- _TO DO_: Provide a verbatim copy of all the records below, leaving the images out.

————————

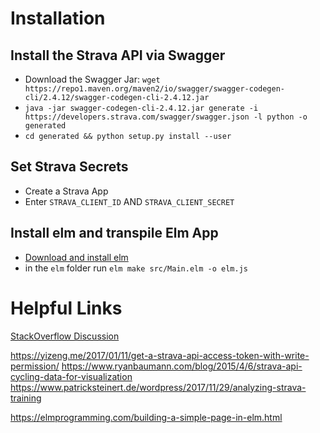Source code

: # Installation

## Install the Strava API via Swagger

- Download the Swagger Jar: `wget https://repo1.maven.org/maven2/io/swagger/swagger-codegen-cli/2.4.12/swagger-codegen-cli-2.4.12.jar`
- `java -jar swagger-codegen-cli-2.4.12.jar generate -i https://developers.strava.com/swagger/swagger.json -l python -o generated`
- `cd generated && python setup.py install --user`

## Set Strava Secrets

- Create a Strava App
- Enter `STRAVA_CLIENT_ID` AND `STRAVA_CLIENT_SECRET`

## Install elm and transpile Elm App

- [Download and install elm](https://github.com/elm/compiler/blob/master/installers/linux/README.md)
- in the `elm` folder run `elm make src/Main.elm -o elm.js`


# Helpful Links

[StackOverflow Discussion](https://stackoverflow.com/questions/55657275/swagger-client-in-python-trying-to-use-strava-api)

https://yizeng.me/2017/01/11/get-a-strava-api-access-token-with-write-permission/
https://www.ryanbaumann.com/blog/2015/4/6/strava-api-cycling-data-for-visualization
https://www.patricksteinert.de/wordpress/2017/11/29/analyzing-strava-training


https://elmprogramming.com/building-a-simple-page-in-elm.html
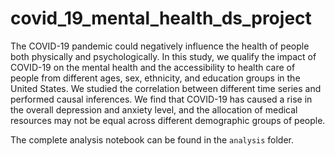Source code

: # covid_19_mental_health_ds_project

The COVID-19 pandemic could negatively influence the health of people both physically and psychologically. In this study, we qualify the impact of COVID-19 on the mental health and the accessibility to health care of people from different ages, sex, ethnicity, and education groups in the United States. We studied the correlation between different time series and performed causal inferences. We find that COVID-19 has caused a rise in the overall depression and anxiety level, and the allocation of medical resources may not be equal across different demographic groups of people.

The complete analysis notebook can be found in the `analysis` folder. 
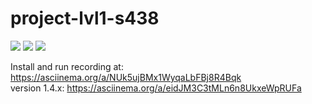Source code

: # project-lvl1-s438
<a href="https://codeclimate.com/github/WebMBX/project-lvl1-s438/maintainability"><img src="https://api.codeclimate.com/v1/badges/30d06549c0db47cb61f5/maintainability" /></a>
<a href="https://codeclimate.com/github/WebMBX/project-lvl1-s438/test_coverage"><img src="https://api.codeclimate.com/v1/badges/30d06549c0db47cb61f5/test_coverage" /></a>
<a href="https://travis-ci.org/WebMBX/project-lvl1-s438"><img
src="https://travis-ci.org/WebMBX/project-lvl1-s438.svg?branch=master"></a>

Install and run recording at:
    https://asciinema.org/a/NUk5ujBMx1WyqaLbFBj8R4Bqk
<br>
version 1.4.x:
    https://asciinema.org/a/eidJM3C3tMLn6n8UkxeWpRUFa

————————

- _YOUR SOLUTION_:
Source code

: # Installation

## Install the Strava API via Swagger

- Download the Swagger Jar: `wget https://repo1.maven.org/maven2/io/swagger/swagger-codegen-cli/2.4.12/swagger-codegen-cli-2.4.12.jar`
- `java -jar swagger-codegen-cli-2.4.12.jar generate -i https://developers.strava.com/swagger/swagger.json -l python -o generated`
- `cd generated && python setup.py install --user`

## Set Strava Secrets

- Create a Strava App
- Enter `STRAVA_CLIENT_ID` AND `STRAVA_CLIENT_SECRET`

## Install elm and transpile Elm App

- [Download and install elm](https://github.com/elm/compiler/blob/master/installers/linux/README.md)
- in the `elm` folder run `elm make src/Main.elm -o elm.js`


# Helpful Links

[StackOverflow Discussion](https://stackoverflow.com/questions/55657275/swagger-client-in-python-trying-to-use-strava-api)

https://yizeng.me/2017/01/11/get-a-strava-api-access-token-with-write-permission/
https://www.ryanbaumann.com/blog/2015/4/6/strava-api-cycling-data-for-visualization
https://www.patricksteinert.de/wordpress/2017/11/29/analyzing-strava-training


https://elmprogramming.com/building-a-simple-page-in-elm.html
Source code

: # covid_19_mental_health_ds_project

The COVID-19 pandemic could negatively influence the health of people both physically and psychologically. In this study, we qualify the impact of COVID-19 on the mental health and the accessibility to health care of people from different ages, sex, ethnicity, and education groups in the United States. We studied the correlation between different time series and performed causal inferences. We find that COVID-19 has caused a rise in the overall depression and anxiety level, and the allocation of medical resources may not be equal across different demographic groups of people.

The complete analysis notebook can be found in the `analysis` folder. 
Source code

: # project-lvl1-s438
<a href="https://codeclimate.com/github/WebMBX/project-lvl1-s438/maintainability"><img src="https://api.codeclimate.com/v1/badges/30d06549c0db47cb61f5/maintainability" /></a>
<a href="https://codeclimate.com/github/WebMBX/project-lvl1-s438/test_coverage"><img src="https://api.codeclimate.com/v1/badges/30d06549c0db47cb61f5/test_coverage" /></a>
<a href="https://travis-ci.org/WebMBX/project-lvl1-s438"><img
src="https://travis-ci.org/WebMBX/project-lvl1-s438.svg?branch=master"></a>

Install and run recording at:
    https://asciinema.org/a/NUk5ujBMx1WyqaLbFBj8R4Bqk
<br>
version 1.4.x:
    https://asciinema.org/a/eidJM3C3tMLn6n8UkxeWpRUFa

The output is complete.